Among adverse events noticed in our study, patients reported low rate of major bleeding events (2.0% retrospective and 8.2% prospective). This rate was five times less for retrospective patients but similar for prospective patients than the rate reported in RESONATE (10.0%) [8]. Of note, in FIRE, more patients had a bleeding / major bleeding event when they were under anti-thrombotic treatment. Explanations could be that bleeding events are side effects of such treatments, and in RESONATE, patients under anticoagulation containing warfarin were excluded. In addition, the rate of atrial fibrillation was similar for patients in the two studies (FIRE: 8.1% for retrospective and 11.2% for prospective patients; RESONATE: 12.0%) but the rate of hypertension was lower in FIRE than in RESONATE (FIRE: 14.6% for retrospective and 14.8% for prospective; RESONATE: 21.0%) [8]. Nevertheless, it is reassuring to see that there was no new AE observed and that the safety profile of ibrutinib in our study seems to be consistent with previous studies.
Our study has several strengths and limitations.

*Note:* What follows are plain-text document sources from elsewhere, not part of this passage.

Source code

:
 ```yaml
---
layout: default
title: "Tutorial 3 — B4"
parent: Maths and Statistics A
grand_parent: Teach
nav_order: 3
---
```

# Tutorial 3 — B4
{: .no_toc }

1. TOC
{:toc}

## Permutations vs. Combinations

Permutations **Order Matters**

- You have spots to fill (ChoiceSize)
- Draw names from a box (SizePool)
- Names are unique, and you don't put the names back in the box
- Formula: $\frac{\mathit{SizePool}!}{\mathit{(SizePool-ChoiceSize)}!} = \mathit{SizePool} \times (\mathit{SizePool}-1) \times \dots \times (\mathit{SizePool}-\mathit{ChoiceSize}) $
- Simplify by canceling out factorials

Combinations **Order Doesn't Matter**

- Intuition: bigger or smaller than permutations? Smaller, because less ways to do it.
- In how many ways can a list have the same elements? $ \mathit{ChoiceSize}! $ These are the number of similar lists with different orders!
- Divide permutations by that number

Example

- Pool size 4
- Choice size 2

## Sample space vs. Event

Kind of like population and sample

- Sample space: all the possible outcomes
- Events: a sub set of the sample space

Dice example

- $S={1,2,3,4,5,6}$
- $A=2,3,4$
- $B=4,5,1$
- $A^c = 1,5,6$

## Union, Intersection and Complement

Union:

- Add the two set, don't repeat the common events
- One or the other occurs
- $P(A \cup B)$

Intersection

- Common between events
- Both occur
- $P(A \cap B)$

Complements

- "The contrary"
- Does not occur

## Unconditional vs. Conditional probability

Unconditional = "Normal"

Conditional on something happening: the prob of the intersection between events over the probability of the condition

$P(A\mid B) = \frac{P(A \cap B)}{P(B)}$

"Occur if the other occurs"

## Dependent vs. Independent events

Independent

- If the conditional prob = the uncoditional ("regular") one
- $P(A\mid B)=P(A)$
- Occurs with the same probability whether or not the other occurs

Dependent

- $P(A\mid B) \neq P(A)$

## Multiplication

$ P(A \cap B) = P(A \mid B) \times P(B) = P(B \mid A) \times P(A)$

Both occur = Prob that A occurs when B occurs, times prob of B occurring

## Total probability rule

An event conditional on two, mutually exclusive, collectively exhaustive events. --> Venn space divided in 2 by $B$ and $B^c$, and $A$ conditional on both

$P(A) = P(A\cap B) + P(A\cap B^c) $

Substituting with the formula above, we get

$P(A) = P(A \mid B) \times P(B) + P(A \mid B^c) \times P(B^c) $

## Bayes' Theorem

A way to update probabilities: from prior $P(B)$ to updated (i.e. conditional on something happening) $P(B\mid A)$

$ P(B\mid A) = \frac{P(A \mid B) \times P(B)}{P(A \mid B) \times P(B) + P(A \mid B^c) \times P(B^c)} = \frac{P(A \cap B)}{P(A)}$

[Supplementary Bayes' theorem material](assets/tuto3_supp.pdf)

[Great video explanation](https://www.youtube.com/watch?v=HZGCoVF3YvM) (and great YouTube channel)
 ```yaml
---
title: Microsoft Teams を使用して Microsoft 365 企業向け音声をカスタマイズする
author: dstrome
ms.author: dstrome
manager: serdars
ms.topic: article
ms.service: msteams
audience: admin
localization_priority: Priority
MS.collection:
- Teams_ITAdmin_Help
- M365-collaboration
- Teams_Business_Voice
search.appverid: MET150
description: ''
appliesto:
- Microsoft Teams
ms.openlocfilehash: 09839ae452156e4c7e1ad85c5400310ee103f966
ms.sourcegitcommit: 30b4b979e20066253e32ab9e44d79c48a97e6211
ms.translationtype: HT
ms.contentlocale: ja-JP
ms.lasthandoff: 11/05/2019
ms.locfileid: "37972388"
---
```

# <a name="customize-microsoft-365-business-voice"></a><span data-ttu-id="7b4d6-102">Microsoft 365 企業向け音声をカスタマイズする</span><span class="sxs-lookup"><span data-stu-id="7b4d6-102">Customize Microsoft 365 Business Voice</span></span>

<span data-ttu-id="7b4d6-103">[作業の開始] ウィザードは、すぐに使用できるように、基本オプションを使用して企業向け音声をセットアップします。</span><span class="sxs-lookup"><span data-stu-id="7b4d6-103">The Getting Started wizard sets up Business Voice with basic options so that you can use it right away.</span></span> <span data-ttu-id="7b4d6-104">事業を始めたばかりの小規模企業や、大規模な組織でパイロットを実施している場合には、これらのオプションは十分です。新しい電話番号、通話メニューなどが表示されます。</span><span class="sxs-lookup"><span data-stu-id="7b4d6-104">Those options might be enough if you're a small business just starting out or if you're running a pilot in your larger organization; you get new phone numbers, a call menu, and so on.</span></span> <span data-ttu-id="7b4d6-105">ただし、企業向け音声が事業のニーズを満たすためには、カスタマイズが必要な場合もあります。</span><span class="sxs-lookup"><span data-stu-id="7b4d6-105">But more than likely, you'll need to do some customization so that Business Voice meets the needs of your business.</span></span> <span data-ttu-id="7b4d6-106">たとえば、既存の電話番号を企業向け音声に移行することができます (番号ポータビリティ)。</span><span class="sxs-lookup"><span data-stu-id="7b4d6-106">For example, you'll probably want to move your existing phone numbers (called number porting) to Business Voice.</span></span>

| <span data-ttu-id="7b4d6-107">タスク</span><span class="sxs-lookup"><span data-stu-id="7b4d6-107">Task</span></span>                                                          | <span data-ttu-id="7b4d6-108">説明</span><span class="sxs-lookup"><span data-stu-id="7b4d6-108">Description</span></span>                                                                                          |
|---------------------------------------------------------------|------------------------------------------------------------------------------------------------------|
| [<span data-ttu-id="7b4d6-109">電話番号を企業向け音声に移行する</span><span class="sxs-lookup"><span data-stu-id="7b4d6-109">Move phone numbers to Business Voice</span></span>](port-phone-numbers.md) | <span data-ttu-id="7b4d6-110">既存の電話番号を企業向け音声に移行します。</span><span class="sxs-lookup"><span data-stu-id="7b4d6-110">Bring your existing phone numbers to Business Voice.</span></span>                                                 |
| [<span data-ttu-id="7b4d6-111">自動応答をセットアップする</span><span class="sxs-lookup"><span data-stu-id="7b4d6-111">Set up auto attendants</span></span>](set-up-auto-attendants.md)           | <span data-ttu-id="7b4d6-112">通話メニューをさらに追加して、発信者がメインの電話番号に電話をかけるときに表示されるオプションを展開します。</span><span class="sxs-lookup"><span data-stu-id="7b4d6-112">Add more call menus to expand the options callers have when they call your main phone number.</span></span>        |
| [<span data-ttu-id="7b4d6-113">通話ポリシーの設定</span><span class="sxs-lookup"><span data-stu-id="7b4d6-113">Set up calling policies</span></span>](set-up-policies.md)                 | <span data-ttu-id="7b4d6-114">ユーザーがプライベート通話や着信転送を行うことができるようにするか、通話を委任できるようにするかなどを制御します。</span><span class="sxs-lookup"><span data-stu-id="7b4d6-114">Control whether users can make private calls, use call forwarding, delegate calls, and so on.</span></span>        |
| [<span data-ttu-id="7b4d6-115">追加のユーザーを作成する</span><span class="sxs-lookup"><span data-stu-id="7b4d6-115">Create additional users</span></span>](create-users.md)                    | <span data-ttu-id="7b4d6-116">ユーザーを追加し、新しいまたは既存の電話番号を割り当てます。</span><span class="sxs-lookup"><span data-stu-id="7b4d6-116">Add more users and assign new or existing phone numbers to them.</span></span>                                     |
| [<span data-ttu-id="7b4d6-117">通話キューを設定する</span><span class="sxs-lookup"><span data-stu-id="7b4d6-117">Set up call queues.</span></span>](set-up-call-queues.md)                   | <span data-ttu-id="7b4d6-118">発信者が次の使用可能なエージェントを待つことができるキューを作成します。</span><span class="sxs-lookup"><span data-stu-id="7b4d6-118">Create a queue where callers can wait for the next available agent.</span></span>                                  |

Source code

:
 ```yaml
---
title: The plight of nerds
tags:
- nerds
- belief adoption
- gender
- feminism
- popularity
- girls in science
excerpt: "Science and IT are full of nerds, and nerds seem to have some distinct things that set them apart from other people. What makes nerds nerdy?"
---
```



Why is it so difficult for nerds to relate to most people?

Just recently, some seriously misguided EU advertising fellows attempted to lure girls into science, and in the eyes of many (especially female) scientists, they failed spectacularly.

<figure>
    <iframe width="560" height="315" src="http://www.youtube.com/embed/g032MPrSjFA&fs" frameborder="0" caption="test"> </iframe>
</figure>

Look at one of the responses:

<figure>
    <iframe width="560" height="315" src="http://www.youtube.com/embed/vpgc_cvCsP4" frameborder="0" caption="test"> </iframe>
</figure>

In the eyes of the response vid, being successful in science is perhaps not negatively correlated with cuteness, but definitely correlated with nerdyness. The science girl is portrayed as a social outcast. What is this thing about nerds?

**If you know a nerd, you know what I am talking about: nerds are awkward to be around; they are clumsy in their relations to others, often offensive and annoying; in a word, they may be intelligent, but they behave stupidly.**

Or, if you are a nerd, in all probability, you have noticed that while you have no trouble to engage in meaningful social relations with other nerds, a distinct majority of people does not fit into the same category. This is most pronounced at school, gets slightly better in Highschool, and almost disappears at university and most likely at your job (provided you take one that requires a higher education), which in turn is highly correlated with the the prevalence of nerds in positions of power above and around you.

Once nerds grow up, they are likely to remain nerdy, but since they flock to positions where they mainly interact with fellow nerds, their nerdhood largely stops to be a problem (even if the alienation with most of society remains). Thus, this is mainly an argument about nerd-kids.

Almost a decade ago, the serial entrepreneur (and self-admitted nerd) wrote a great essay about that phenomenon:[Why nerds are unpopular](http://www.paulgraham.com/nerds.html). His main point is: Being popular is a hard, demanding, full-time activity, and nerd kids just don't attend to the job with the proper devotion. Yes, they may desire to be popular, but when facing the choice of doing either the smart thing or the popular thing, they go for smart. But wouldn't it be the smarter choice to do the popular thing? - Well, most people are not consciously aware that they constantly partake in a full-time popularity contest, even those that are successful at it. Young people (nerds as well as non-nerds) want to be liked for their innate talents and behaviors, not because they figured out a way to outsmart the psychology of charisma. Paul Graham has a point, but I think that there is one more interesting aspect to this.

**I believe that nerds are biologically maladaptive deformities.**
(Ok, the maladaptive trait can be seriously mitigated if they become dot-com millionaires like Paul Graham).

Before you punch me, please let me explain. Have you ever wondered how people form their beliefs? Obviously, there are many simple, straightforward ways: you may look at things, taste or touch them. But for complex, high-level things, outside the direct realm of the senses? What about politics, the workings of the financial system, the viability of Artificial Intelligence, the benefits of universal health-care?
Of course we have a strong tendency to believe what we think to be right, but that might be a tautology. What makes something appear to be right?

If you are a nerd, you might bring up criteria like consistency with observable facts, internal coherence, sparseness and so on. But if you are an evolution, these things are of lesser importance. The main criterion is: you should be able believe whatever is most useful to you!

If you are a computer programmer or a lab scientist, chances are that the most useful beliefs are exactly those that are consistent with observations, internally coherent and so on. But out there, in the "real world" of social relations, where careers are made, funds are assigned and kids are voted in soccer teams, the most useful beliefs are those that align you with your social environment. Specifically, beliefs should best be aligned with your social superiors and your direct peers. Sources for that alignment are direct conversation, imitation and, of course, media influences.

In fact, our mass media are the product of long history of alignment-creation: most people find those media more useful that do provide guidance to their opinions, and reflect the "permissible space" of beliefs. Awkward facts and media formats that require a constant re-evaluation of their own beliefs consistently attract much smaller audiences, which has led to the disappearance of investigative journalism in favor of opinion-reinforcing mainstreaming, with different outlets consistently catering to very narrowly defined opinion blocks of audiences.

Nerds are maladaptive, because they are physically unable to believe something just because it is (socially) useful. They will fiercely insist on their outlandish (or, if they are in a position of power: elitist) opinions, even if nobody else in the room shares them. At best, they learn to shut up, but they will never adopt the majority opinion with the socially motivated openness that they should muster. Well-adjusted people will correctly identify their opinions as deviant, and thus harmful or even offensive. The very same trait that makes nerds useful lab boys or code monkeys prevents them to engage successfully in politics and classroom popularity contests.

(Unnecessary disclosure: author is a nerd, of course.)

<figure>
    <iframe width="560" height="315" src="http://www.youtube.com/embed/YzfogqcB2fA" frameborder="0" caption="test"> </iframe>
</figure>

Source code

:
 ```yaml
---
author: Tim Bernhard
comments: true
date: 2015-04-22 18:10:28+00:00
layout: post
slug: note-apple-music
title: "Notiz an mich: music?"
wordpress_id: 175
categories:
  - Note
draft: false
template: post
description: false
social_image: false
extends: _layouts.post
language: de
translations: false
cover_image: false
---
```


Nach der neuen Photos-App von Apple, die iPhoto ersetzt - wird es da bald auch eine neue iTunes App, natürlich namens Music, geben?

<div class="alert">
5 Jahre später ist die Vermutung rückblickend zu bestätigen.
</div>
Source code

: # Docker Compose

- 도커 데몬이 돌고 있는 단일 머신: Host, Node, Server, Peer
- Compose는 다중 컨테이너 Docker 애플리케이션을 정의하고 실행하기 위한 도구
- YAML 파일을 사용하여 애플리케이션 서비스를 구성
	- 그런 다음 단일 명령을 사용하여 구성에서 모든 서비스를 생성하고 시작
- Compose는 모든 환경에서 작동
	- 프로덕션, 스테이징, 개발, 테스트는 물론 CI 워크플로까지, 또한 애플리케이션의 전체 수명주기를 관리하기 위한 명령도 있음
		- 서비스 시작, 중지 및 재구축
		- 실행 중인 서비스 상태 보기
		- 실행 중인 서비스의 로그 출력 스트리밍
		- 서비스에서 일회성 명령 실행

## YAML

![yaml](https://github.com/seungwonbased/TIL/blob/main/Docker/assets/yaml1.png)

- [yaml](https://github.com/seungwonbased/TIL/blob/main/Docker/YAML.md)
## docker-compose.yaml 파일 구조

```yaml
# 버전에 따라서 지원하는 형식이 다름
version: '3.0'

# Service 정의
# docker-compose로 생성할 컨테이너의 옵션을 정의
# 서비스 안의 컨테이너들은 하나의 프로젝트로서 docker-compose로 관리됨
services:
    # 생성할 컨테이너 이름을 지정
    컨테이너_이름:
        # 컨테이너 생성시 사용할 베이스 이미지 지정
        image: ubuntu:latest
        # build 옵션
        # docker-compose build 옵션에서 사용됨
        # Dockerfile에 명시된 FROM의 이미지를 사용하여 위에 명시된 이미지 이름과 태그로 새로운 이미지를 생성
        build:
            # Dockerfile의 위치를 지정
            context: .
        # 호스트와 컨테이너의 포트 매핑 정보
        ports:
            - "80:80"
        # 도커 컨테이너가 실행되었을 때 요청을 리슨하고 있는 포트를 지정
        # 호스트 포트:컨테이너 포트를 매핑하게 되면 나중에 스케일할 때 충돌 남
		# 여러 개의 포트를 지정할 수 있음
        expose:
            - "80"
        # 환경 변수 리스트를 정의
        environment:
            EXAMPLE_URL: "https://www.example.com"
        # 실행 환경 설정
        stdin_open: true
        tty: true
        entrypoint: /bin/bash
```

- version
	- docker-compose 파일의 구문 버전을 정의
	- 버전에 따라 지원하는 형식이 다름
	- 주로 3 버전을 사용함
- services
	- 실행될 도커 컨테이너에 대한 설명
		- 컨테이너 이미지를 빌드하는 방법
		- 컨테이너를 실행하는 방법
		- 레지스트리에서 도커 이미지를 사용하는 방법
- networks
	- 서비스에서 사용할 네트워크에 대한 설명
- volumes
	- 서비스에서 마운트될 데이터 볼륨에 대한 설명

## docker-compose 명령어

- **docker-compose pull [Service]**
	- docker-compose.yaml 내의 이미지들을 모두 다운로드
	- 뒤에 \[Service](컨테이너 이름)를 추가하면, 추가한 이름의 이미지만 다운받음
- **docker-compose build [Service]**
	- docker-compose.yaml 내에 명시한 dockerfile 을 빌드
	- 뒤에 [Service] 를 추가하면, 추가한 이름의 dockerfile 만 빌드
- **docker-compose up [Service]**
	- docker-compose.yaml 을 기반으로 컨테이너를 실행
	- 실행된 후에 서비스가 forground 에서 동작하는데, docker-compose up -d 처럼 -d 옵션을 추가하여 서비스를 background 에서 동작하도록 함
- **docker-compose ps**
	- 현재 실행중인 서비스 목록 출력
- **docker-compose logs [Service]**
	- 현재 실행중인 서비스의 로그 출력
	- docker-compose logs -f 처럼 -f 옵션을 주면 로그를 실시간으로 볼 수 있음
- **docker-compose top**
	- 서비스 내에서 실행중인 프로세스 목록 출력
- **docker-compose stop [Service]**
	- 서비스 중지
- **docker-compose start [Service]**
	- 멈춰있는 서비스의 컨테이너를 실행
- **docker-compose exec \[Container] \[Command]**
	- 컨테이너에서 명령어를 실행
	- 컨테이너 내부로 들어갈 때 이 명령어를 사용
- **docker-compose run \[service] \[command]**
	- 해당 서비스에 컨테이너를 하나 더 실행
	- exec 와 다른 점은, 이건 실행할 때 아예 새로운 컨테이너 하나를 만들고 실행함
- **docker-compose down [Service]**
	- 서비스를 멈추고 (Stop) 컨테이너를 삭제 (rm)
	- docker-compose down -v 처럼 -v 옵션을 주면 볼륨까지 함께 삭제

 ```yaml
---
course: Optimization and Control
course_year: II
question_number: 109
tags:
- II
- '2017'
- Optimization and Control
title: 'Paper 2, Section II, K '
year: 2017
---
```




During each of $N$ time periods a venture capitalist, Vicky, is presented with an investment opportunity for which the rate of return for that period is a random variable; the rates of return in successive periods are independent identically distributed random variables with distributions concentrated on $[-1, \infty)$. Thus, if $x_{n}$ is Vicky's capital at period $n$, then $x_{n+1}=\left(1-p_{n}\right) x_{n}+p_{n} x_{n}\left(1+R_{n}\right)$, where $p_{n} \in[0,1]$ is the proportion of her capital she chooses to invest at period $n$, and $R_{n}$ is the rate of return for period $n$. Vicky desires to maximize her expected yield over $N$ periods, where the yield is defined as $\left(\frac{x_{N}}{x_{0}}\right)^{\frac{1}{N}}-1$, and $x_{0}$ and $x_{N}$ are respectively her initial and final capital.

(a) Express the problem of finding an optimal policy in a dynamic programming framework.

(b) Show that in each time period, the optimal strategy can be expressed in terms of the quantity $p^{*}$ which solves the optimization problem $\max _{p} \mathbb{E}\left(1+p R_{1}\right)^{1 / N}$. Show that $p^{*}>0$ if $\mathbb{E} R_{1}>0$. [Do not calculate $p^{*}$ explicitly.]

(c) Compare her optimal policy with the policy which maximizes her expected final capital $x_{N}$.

First, FIRE was an extensive research and the largest French real-word study on the effectiveness and safety of ibrutinib. Second, because of its real-world design, effectiveness and safety parameters were presented through descriptive data in a “real-life condition”, and therefore, our results complement those of clinical trials. Moreover, all consecutive patients who met the eligibility criteria and who had therapy-demanding disease were considered for inclusion in order to reduce selection bias. However, there might have been a bias in effectiveness results between retrospective and prospective patients since retrospective patients who died before enrolment were not included. Therefore, retrospective patients who were included in the study should be considered in “better” health than prospective patients. However, it is reassuring to see that the results between the two groups are quite similar. In addition, because of the exclusion of retrospective patients who died before enrolment, it was difficult to pull data of retrospective patients together with the data of prospective patients. Moreover, the number of adverse events for retrospective patients have been underestimated since TEAEs that occurred before inclusion and that were not related to ibrutinib were not collected for these patients. Finally, our focus was on the effectiveness and safety profile of ibrutinib. Therefore, other aspects such as the quality of life of patients under ibrutinib were not considered in this article. Although such data might have been informative and complement the findings of this article, this whole topic could be discussed in a further paper.